## WORK REQUEST
An exact restatement is required. Cover only the lines of the records from the first through the line with "This is the", and skip pictures.

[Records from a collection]

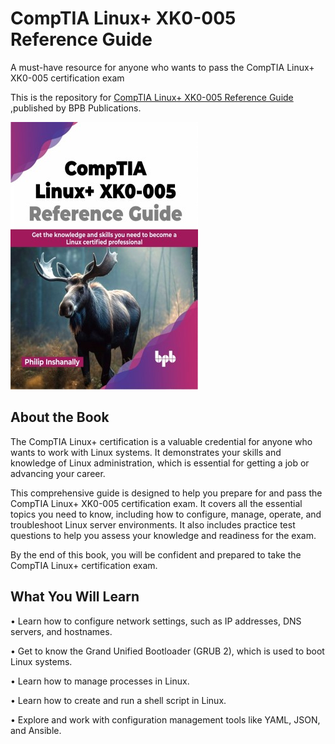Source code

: # CompTIA Linux+ XK0-005 Reference Guide

A must-have resource for anyone who wants to pass the CompTIA Linux+ XK0-005 certification exam

This is the repository for [CompTIA Linux+ XK0-005 Reference Guide
](https://bpbonline.com/products/comptia-linux-xk0-005-reference-guide?variant=42884349919432),published by BPB Publications.

<img src="9789355515735.jpg">

## About the Book
The CompTIA Linux+ certification is a valuable credential for anyone who wants to work with Linux systems. It demonstrates your skills and knowledge of Linux administration, which is essential for getting a job or advancing your career.

This comprehensive guide is designed to help you prepare for and pass the CompTIA Linux+ XK0-005 certification exam. It covers all the essential topics you need to know, including how to configure, manage, operate, and troubleshoot Linux server environments. It also includes practice test questions to help you assess your knowledge and readiness for the exam.

By the end of this book, you will be confident and prepared to take the CompTIA Linux+ certification exam.

## What You Will Learn
•  Learn how to configure network settings, such as IP addresses, DNS servers, and hostnames.

•  Get to know the Grand Unified Bootloader (GRUB 2), which is used to boot Linux systems.

•  Learn how to manage processes in Linux.

•  Learn how to create and run a shell script in Linux.  

•  Explore and work with configuration management tools like YAML, JSON, and Ansible.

## EXERCISE OUTPUT
Source code

: # CompTIA Linux+ XK0-005 Reference Guide

A must-have resource for anyone who wants to pass the CompTIA Linux+ XK0-005 certification exam

This is the repository for [CompTIA Linux+ XK0-005 Reference Guide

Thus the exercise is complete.